Having been a resident of LA’s Westside for a good portion of my life, you could say I was influenced by a healthy dose of Jewish culture. No, really, it was awesome because you could totally walk down the street and think “Hmmm, gefilte or sushi for lunch today?” And stop at places that did BOTH. So I was totally excited when cim invited us to her Hanukkah dinner my first year living in Finland. She was all, “You can make something!” and I was like, “Sweet! I’m gonna make matzo balls!” Because I had (still do, actually) a serious hankering for the giant bowls of matzo ball soup I used to get from the delis for finals week or bad flu days.
Then I realized we are in Finland. 80% Lutheran Finland. If I wanted any matzo, I was going to have to make it myself or have it sent via mail order. While I probably will try to make it one day, I was on a deadline at the time and baking up a batch of the stuff just to crush it into pieces again wasn’t going to fit in my agenda. So I went with the compromise route and used… cream crackers. They’re made with yeast and bit on the buttery side, but we weren’t trying to strictly observe anything anyway.
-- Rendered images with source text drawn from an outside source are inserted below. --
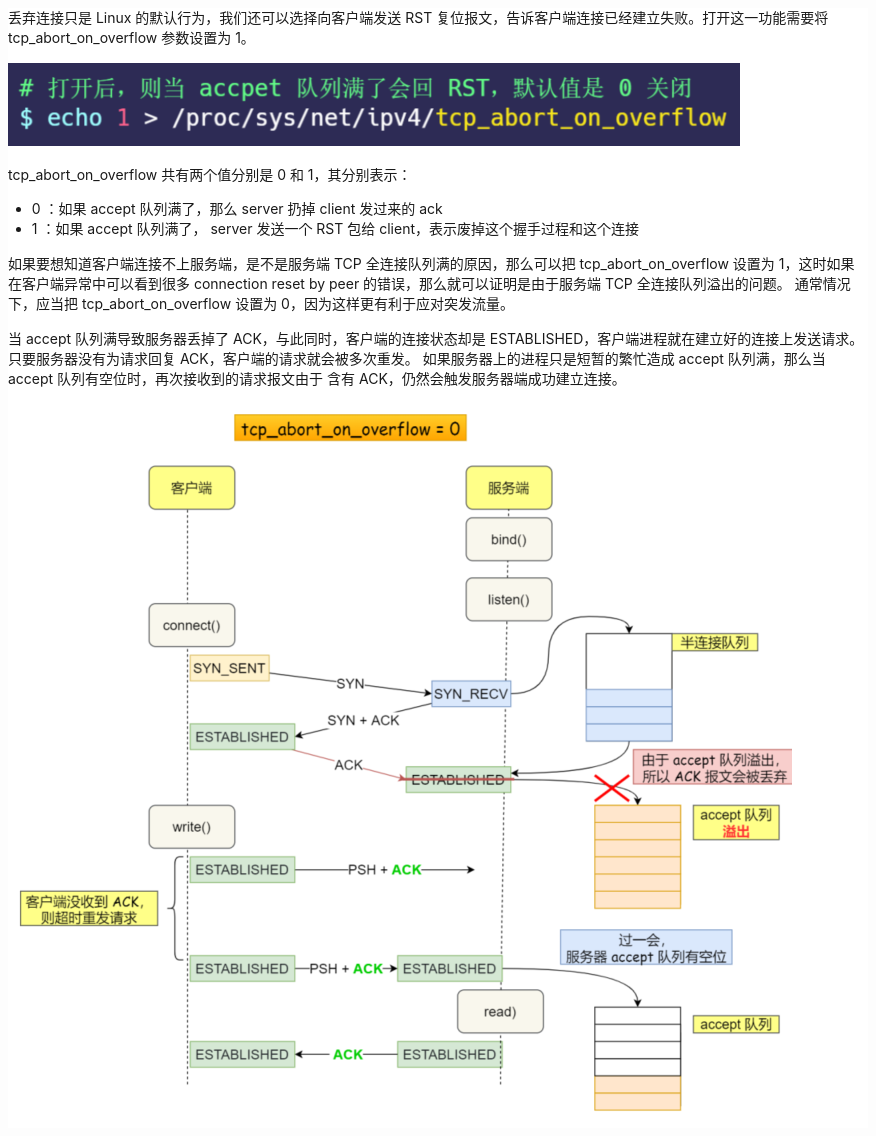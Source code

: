丢弃连接只是 Linux 的默认⾏为，我们还可以选择向客户端发送 RST 复位报⽂，告诉客户端连接已经建⽴失败。打开这⼀功能需要将 tcp_abort_on_overflow 参数设置为 1。  

![](./img/tcp_abort_on_overflow.png)

tcp_abort_on_overflow 共有两个值分别是 0 和 1，其分别表示：  

- 0 ：如果 accept 队列满了，那么 server 扔掉 client 发过来的 ack  
- 1 ：如果 accept 队列满了， server 发送⼀个 RST 包给 client，表示废掉这个握⼿过程和这个连接  

如果要想知道客户端连接不上服务端，是不是服务端 TCP 全连接队列满的原因，那么可以把 tcp_abort_on_overflow 设置为 1，这时如果在客户端异常中可以看到很多 connection reset by peer 的错误，那么就可以证明是由于服务端 TCP 全连接队列溢出的问题。 通常情况下，应当把 tcp_abort_on_overflow 设置为 0，因为这样更有利于应对突发流量。  

当 accept 队列满导致服务器丢掉了 ACK，与此同时，客户端的连接状态却是 ESTABLISHED，客户端进程就在建⽴好的连接上发送请求。只要服务器没有为请求回复 ACK，客户端的请求就会被多次重发。 如果服务器上的进程只是短暂的繁忙造成 accept 队列满，那么当 accept 队列有空位时，再次接收到的请求报⽂由于
含有 ACK，仍然会触发服务器端成功建⽴连接。  

![](./img/tcp_abort_on_overflow_0.png)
And really, once you’ve solved the matzo problem, the rest is child’s play. I like using AR’s Oma’s Fabulous Matzo Ball Soup recipe as a base — it has consistently given me very fluffy balls ;-) Just look at how small that stack of ingredients is: 2 (10 ounce) packages crushed matzo crackers (or a suitable substitute), 1/2 cup butter (or margarine if you are observing some forms of kosher), 6 eggs, salt and pepper to taste, 3 tablespoons minced fresh parsley (or a heaping 1 tablespoon if using dried), and 96 ounces chicken broth (I use chicken stock from a cube if there’s no homemade broth left in the freezer). The recipe says that this will yield about 10 servings, but they must be using tiny bowls or something. I’d say closer to 6 by my count.
Hmmm. I just realized that my method departs quite a bit from the recipe, so I’m just going to go with what I did. Whisk eggs and melted butter together – dribble in the butter gradually if it is hot so it doesn’t cause the eggs to cook. Mix in salt, pepper and parsley. Slowly add crushed matzo — go cup by cup, mixing together as you go, until you get a paste-like consistency that’s a bit wetter than dough. It should be just enough matzo to hold everything together, but not so that a spatula can stick upright in it, if you know what I mean. Cover with plastic and let this sit in the fridge for an hour or so.
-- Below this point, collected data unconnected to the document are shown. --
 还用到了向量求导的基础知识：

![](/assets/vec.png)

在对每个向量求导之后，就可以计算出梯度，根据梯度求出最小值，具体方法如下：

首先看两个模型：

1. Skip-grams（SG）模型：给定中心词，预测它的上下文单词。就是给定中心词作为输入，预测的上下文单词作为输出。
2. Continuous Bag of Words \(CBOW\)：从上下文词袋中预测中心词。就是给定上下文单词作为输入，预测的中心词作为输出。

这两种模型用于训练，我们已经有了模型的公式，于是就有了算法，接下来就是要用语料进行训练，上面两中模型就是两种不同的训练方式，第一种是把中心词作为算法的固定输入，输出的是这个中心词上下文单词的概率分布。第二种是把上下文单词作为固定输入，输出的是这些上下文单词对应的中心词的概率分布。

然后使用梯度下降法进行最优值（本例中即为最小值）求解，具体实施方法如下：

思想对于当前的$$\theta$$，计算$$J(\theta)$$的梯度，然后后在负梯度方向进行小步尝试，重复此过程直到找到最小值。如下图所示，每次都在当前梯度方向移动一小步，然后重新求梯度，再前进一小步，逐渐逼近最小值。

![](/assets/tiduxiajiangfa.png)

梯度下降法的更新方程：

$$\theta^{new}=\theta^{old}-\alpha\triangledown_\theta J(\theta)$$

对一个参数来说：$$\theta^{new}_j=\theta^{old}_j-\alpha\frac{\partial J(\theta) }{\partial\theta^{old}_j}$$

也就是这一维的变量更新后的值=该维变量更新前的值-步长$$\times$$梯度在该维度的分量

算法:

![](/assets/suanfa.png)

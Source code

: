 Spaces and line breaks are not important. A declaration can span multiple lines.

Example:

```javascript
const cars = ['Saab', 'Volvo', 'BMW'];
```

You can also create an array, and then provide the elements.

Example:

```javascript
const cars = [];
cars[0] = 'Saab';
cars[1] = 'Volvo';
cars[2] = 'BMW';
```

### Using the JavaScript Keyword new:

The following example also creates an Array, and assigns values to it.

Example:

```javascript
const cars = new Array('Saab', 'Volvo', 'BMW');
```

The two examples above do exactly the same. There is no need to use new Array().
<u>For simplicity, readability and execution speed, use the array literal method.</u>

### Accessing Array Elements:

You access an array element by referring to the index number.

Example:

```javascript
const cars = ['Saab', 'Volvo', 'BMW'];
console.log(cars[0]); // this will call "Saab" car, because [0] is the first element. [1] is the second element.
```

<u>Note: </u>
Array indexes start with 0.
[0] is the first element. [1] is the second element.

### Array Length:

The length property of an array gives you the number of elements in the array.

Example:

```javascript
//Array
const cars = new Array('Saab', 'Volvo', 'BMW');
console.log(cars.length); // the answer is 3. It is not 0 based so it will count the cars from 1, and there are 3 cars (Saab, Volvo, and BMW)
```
While the ball dough mixture is firming up, bring your chicken broth to a boil, then keep it at medium.
Now, you have to decide how big you want your balls. I usually use a large dinner spoon to scoop and end up with something about the size of a golf ball. They will expand considerable in the broth. Roll the dough into a ball with your hands — it helps if your hands are damp when you do this. Don’t squeeze, just roll lightly. You don’t want to compact the ball. If your dough starts to get too runny halfway through, just stick it back into the fridge for a while. Place the balls into the hot broth and let them cook. They should rise to the surface after a bit and stay solid. Mine pop up pretty fast. Like the recipe says, if the balls stay at the bottom, there’s too much matzo and you need to add another egg to that mixture. Cook until the balls have absorbed enough broth to look right. That is, fluffy and dumpling-like, rather than solid and doughy. They should at least double in size. This is usually a little after the 20 minute mark for me, but it varies by the batch.
Serve hot with chicken broth, shredded chicken meat and assorted chicken-soup-type root veggies, as you see fit. Since I use pre-seasoned stock cubes, it’s fast and easy to make a meal this way. I usually put at least two balls per bowl, but that’s really up to you. This freezes pretty well, too, so it’s nice to make some ahead of time to take to work. Which might be just what I’m doing this weekend.